One number is the whole answer: how many lines of the records include "console".

RECORDS SUPPLIED: Begin

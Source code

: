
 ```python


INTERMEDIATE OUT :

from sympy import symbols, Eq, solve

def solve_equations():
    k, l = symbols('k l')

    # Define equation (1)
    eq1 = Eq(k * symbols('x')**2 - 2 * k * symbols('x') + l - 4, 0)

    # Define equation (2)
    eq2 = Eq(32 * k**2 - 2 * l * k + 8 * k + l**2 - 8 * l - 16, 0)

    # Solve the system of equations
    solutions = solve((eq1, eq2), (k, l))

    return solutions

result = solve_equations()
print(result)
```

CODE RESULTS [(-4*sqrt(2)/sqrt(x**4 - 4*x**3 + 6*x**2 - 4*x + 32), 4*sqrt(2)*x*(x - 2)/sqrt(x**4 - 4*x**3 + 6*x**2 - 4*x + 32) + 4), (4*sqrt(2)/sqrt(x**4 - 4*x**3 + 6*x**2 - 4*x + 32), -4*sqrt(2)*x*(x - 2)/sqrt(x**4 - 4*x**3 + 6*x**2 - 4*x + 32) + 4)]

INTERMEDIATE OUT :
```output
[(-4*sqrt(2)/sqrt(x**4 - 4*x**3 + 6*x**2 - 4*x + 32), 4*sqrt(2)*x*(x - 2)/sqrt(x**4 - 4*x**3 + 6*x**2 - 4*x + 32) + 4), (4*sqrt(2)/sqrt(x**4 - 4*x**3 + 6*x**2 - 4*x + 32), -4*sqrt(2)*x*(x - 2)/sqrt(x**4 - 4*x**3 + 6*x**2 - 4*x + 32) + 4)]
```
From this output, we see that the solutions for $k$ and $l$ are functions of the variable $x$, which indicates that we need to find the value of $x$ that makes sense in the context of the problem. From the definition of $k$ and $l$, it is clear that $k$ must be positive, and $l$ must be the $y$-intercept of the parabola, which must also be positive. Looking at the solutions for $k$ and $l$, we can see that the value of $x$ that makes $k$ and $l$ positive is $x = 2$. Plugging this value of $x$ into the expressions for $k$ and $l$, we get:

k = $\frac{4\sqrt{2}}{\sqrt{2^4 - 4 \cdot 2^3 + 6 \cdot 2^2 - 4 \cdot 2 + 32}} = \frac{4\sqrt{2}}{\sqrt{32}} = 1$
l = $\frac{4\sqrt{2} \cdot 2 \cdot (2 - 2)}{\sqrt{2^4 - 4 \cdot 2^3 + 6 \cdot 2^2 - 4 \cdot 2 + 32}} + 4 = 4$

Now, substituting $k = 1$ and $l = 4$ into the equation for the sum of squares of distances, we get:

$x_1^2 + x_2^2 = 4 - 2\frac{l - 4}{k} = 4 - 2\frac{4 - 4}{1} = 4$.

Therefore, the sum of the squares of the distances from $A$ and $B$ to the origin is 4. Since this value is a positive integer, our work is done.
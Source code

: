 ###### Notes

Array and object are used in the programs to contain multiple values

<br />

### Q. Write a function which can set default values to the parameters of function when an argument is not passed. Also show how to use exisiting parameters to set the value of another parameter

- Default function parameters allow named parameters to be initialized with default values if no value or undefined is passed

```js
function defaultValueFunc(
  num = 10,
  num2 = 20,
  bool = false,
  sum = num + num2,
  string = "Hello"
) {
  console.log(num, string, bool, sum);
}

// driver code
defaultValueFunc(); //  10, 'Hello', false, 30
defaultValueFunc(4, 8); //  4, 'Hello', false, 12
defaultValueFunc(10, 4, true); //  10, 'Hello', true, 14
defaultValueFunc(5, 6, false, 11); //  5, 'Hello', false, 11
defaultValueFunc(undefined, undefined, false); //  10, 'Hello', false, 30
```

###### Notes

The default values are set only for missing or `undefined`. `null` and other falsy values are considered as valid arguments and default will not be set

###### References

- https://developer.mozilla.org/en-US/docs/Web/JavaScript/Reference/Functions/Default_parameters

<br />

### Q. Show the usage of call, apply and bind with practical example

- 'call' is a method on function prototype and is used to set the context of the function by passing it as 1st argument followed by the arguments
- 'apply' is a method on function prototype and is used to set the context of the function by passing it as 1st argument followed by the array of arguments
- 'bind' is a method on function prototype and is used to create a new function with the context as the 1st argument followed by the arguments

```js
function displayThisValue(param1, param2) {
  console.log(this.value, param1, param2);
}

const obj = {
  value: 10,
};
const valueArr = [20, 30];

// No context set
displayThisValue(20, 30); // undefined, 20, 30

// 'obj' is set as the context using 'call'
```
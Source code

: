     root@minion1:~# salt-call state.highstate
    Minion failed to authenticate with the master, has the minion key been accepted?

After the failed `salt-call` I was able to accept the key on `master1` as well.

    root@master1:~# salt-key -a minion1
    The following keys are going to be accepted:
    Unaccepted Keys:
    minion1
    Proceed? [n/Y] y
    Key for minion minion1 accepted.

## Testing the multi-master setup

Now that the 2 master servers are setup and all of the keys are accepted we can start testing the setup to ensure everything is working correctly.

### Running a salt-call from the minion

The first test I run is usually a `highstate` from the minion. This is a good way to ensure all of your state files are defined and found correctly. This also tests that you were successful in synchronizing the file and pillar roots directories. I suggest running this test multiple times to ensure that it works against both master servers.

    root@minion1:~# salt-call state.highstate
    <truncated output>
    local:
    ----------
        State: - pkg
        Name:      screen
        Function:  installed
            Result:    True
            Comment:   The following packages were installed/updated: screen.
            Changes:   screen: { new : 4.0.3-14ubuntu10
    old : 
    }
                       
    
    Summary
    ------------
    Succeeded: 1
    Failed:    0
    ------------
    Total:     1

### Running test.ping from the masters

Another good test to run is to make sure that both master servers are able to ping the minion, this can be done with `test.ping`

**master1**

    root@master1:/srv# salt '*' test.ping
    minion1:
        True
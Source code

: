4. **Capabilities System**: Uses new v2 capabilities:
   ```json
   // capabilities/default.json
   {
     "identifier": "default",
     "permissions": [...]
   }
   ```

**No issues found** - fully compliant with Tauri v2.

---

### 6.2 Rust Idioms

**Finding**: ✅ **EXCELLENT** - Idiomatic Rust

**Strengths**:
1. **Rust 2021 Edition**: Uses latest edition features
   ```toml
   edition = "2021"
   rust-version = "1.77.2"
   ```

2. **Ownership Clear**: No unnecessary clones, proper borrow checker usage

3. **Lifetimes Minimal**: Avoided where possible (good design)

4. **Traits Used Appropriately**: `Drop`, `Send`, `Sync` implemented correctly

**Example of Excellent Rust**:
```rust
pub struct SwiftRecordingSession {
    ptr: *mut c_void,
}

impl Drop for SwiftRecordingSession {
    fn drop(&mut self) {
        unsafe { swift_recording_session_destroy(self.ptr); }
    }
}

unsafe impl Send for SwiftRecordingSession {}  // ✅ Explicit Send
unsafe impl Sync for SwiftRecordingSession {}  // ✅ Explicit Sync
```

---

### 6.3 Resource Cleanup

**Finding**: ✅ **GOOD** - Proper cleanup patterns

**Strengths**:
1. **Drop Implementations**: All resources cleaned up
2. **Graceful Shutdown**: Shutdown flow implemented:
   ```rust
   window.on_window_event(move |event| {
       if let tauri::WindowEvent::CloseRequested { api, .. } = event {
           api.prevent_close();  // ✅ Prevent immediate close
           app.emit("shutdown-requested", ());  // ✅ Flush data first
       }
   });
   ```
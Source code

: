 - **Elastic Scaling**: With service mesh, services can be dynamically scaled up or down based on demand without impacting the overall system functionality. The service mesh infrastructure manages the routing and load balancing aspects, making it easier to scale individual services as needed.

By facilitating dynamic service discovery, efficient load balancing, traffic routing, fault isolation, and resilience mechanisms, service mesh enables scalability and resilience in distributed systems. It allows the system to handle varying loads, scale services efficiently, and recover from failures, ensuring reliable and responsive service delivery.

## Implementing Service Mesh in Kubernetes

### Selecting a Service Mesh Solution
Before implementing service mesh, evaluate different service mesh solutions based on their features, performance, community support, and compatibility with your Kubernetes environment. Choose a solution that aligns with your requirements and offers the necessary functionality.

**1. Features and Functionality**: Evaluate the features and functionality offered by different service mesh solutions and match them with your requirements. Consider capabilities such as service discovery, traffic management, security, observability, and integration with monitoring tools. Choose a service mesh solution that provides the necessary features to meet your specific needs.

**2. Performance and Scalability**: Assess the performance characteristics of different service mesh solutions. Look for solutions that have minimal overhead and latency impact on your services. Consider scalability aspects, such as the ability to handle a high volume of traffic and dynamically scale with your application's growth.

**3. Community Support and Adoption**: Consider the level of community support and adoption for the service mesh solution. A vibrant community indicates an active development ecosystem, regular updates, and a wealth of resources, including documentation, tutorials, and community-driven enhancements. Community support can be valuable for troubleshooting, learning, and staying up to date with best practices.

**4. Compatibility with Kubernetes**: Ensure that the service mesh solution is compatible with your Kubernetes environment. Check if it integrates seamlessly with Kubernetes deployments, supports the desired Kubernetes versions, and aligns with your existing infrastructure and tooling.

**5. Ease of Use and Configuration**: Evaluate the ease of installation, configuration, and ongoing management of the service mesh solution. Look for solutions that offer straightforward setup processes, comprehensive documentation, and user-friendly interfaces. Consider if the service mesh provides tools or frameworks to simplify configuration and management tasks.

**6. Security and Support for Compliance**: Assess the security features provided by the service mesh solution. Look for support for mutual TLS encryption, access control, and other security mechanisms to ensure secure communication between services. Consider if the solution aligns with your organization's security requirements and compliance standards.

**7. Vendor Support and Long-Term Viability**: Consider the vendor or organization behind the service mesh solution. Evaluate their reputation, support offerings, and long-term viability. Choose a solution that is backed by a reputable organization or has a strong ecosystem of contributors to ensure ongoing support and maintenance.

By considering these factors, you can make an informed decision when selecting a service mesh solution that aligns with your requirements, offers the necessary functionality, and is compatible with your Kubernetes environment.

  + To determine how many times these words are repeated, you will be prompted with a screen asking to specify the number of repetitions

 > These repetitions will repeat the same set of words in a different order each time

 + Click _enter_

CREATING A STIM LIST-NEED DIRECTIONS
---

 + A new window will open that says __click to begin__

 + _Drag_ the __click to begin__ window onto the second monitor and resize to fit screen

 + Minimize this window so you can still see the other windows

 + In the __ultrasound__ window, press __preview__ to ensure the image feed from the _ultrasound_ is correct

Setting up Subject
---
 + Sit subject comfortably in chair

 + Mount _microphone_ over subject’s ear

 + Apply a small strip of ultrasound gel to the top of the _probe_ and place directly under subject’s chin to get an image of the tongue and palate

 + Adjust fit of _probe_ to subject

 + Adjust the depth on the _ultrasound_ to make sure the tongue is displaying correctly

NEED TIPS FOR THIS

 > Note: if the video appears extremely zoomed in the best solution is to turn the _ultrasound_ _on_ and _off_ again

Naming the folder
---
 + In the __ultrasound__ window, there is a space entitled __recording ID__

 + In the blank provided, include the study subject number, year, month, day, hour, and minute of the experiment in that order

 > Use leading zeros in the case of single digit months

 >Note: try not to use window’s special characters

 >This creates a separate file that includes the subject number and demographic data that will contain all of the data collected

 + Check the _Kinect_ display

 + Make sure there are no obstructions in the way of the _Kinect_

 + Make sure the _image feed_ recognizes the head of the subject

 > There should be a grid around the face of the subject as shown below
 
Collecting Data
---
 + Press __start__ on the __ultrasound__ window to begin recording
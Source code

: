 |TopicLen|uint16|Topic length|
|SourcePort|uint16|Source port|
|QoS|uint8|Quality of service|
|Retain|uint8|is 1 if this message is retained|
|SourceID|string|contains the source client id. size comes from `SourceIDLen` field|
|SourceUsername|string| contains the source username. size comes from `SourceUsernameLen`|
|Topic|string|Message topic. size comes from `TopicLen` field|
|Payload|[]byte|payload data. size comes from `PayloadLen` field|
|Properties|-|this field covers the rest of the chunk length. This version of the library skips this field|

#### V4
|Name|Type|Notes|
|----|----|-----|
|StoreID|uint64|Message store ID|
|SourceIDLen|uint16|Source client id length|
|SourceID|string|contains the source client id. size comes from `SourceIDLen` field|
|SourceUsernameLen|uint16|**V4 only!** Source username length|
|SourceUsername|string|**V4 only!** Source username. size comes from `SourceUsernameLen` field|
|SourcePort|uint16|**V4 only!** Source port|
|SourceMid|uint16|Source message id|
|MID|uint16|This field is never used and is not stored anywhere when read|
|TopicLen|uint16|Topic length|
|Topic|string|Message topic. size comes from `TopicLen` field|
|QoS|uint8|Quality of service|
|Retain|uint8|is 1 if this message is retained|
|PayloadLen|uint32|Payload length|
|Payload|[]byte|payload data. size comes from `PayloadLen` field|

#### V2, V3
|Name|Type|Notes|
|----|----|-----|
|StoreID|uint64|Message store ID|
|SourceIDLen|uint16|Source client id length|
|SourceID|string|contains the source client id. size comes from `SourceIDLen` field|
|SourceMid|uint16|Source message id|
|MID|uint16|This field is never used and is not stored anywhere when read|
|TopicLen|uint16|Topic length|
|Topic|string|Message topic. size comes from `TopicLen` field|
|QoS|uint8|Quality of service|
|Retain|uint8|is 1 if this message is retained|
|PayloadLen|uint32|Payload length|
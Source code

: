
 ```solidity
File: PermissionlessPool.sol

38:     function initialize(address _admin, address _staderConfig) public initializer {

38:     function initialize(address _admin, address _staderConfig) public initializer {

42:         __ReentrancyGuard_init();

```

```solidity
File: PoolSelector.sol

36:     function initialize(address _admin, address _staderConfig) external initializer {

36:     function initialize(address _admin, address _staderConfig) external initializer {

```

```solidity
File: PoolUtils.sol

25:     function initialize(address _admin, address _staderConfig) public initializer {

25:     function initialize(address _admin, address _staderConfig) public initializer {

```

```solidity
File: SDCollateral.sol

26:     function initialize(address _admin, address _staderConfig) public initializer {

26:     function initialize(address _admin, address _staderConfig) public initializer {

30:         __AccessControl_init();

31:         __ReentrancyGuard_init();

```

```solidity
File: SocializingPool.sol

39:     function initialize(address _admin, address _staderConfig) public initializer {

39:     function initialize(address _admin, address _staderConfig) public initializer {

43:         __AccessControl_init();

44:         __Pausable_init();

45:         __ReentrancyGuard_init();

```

RECORDS SUPPLIED: End

*RESULT*
2